Moreover, NORC reported that only "43% of voters say a Hillary Clinton's election would lead to a more divided country. Many more, 73 percent, say the country will be more separated if Donald Trump prevails in November."

These figures made me curious. Since nearly half the voters actually voted for Trump, the statistics would say that some of those voting for him also figured that his presidency would lead to a more "separated" nation. They understood the consequences and voted for him anyway. This indicated a significant level of dissatisfaction among Republicans with the status quo.

NORC-AP continued to record American opinions throughout the Trump tenure of office, and again after the election of Joe Biden in November, 2020. In June, 2022, for instance, NORC published a new poll, and its numbers should concern us: "Most say nation on wrong track, including Dems."

The Democrat respondents believe Biden and Democratic Congressmen have compromised on the issues too easily. They expected more definitive policy-making. Some Democrat respondents blame Republicans in Congress for stalling Democrat efforts to move forward.

But the poll states that "The national dissatisfaction is bipartisan." The polling numbers record that "Ninety-two percent of Republicans and 78%  of Democrats say the country is headed in the wrong direction." But if I asked the respondents, "Tell me which is the right direction," they would point in opposite directions—the Democrats to the left, the Republicans to the right, and they hate for their Congressmen to compromise. Most Americans hate the word "consensus," which lets the voters know they get no more than a 50% solution—too watered down to serve their needs, or the nation's needs, for that matter. Haven't the voters had enough of governing that leaves both sides dissatisfied with the result?

In this post, I would like to analyze the anatomy of the nation's division, to suggest to voters that they should not count on the situation improving. The situation starts mostly with their self-interest, which derives from their philosophical and administrative sense of what works and what does not work. And beyond philosophical disunity, there is institutional disunity—resentment and paranoia toward the opposing party—that remains after every setback.

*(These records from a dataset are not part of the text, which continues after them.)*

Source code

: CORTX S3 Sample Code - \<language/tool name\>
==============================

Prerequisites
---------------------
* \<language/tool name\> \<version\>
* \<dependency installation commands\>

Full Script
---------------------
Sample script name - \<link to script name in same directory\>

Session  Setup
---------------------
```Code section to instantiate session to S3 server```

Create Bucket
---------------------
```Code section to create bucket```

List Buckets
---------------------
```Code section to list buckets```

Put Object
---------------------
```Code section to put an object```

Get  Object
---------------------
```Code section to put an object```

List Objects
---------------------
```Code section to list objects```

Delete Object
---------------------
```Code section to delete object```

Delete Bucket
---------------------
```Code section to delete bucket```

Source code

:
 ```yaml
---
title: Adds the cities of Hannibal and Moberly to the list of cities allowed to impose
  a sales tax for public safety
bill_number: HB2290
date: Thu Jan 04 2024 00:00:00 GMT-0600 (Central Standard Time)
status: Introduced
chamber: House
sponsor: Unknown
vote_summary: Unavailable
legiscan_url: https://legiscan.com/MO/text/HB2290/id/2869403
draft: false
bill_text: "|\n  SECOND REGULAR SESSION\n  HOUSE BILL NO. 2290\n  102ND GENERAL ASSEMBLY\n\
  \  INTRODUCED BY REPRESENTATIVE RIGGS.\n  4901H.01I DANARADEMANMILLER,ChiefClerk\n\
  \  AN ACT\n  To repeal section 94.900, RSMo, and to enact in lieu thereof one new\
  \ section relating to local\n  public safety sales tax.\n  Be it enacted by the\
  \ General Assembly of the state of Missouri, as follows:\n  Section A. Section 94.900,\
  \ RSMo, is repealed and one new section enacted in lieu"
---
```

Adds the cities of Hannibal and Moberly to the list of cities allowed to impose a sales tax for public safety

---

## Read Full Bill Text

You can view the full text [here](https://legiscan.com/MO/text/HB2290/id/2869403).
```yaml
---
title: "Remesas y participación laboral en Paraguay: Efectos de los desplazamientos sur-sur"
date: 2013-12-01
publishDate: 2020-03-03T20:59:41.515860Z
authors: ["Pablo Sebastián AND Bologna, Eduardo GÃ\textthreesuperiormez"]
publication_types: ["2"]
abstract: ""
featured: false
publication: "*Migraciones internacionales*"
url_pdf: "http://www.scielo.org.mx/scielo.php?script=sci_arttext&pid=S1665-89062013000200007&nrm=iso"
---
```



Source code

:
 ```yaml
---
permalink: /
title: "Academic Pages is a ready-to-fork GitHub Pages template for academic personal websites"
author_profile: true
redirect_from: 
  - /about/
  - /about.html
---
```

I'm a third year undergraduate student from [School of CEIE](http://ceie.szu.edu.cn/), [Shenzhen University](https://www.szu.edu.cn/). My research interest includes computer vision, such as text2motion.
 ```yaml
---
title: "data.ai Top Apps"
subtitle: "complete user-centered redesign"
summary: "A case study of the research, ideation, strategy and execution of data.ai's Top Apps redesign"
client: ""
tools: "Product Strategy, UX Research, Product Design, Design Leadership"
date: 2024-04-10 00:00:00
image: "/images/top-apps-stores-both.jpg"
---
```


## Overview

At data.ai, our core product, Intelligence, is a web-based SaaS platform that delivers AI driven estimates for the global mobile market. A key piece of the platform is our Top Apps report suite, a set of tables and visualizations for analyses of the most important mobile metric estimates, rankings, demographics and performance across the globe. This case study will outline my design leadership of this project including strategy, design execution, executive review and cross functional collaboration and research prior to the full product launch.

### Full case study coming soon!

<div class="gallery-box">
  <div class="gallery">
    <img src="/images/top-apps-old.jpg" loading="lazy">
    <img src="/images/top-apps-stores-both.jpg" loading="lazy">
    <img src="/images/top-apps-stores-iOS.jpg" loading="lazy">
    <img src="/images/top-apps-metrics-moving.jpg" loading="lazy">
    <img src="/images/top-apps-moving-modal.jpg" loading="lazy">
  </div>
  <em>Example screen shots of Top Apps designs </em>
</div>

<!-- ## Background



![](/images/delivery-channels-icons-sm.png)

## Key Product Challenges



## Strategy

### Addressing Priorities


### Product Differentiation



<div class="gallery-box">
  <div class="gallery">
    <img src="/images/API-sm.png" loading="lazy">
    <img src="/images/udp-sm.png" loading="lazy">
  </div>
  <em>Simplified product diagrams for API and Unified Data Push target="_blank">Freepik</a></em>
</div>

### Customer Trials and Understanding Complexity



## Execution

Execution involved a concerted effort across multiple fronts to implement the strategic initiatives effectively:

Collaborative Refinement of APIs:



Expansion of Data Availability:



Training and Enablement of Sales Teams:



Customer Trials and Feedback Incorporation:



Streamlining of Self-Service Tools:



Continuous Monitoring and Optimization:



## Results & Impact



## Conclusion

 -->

Many of us are institutional type people. We take our marching orders from it, our talking-points, and general outlook; but the institution exists as its own deal. The institution looks after itself and does not like anyone stirring up angst against the status quo, because dissent upsets its functioning. The institution—okay, the political party—may lose twenty elections in a row, but it provides jobs, talking points, and vision to thousands of people. Realigning its positions, changing its culture, or reconfiguring its basic vision frightens people—who use the party to define themselves.

But everyone should realize, by now, that we can't keep going on like this—expecting a miracle, or whatever. What I espouse and recommend to Americans is a non-vindictive, non-violent, and non-dictatorial solution—Divide the nation and govern separately. We should divide it, or else plan for our democracy to degenerate into a dictatorial majoritarianism—where it is headed at present.